_EXERCISE INSTRUCTIONS_
Count the lines of the data below that include the string "such", and provide nothing but the result.

_SUPPLIED MATERIAL_
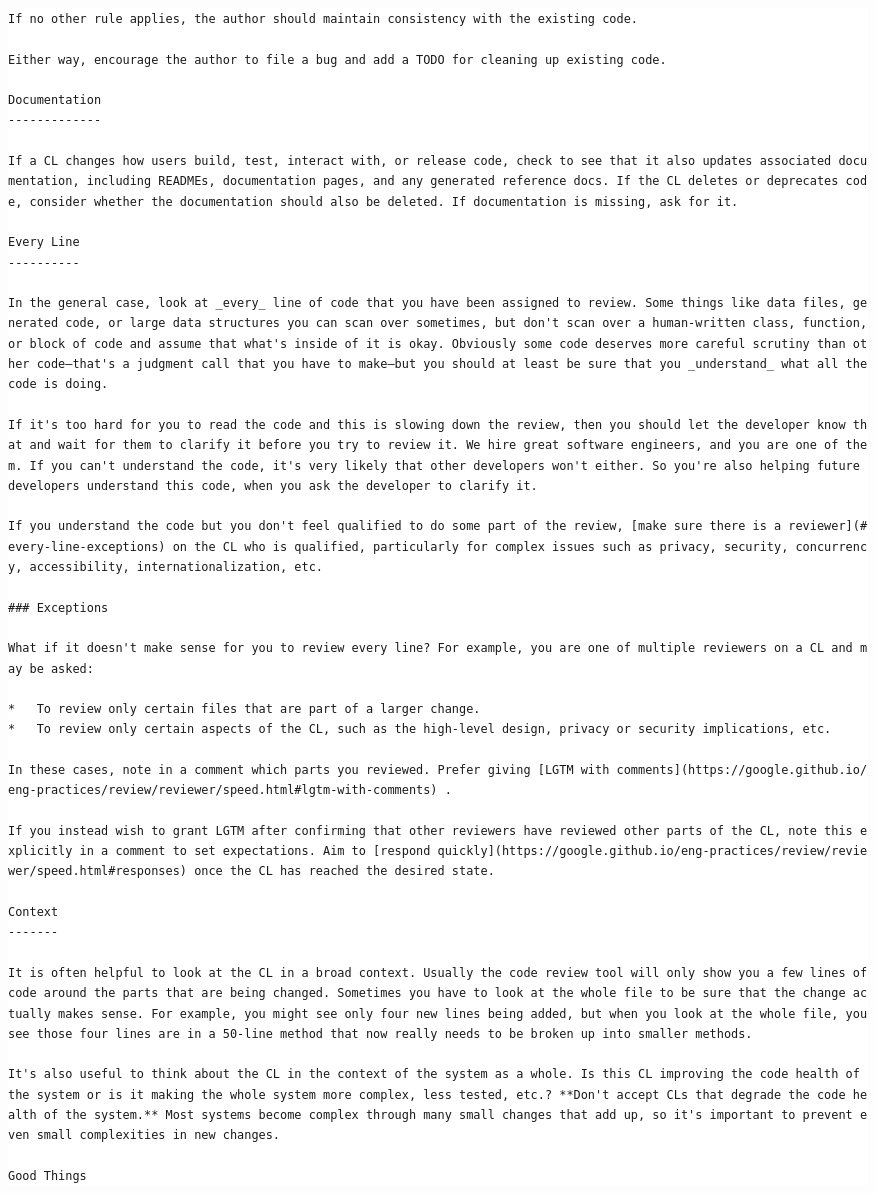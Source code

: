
 ```
If no other rule applies, the author should maintain consistency with the existing code.

Either way, encourage the author to file a bug and add a TODO for cleaning up existing code.

Documentation
-------------

If a CL changes how users build, test, interact with, or release code, check to see that it also updates associated documentation, including READMEs, documentation pages, and any generated reference docs. If the CL deletes or deprecates code, consider whether the documentation should also be deleted. If documentation is missing, ask for it.

Every Line
----------

In the general case, look at _every_ line of code that you have been assigned to review. Some things like data files, generated code, or large data structures you can scan over sometimes, but don't scan over a human-written class, function, or block of code and assume that what's inside of it is okay. Obviously some code deserves more careful scrutiny than other code—that's a judgment call that you have to make—but you should at least be sure that you _understand_ what all the code is doing.

If it's too hard for you to read the code and this is slowing down the review, then you should let the developer know that and wait for them to clarify it before you try to review it. We hire great software engineers, and you are one of them. If you can't understand the code, it's very likely that other developers won't either. So you're also helping future developers understand this code, when you ask the developer to clarify it.

If you understand the code but you don't feel qualified to do some part of the review, [make sure there is a reviewer](#every-line-exceptions) on the CL who is qualified, particularly for complex issues such as privacy, security, concurrency, accessibility, internationalization, etc.

### Exceptions

What if it doesn't make sense for you to review every line? For example, you are one of multiple reviewers on a CL and may be asked:

*   To review only certain files that are part of a larger change.
*   To review only certain aspects of the CL, such as the high-level design, privacy or security implications, etc.

In these cases, note in a comment which parts you reviewed. Prefer giving [LGTM with comments](https://google.github.io/eng-practices/review/reviewer/speed.html#lgtm-with-comments) .

If you instead wish to grant LGTM after confirming that other reviewers have reviewed other parts of the CL, note this explicitly in a comment to set expectations. Aim to [respond quickly](https://google.github.io/eng-practices/review/reviewer/speed.html#responses) once the CL has reached the desired state.

Context
-------

It is often helpful to look at the CL in a broad context. Usually the code review tool will only show you a few lines of code around the parts that are being changed. Sometimes you have to look at the whole file to be sure that the change actually makes sense. For example, you might see only four new lines being added, but when you look at the whole file, you see those four lines are in a 50-line method that now really needs to be broken up into smaller methods.

It's also useful to think about the CL in the context of the system as a whole. Is this CL improving the code health of the system or is it making the whole system more complex, less tested, etc.? **Don't accept CLs that degrade the code health of the system.** Most systems become complex through many small changes that add up, so it's important to prevent even small complexities in new changes.

Good Things
```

_COMPLETED TASK_
2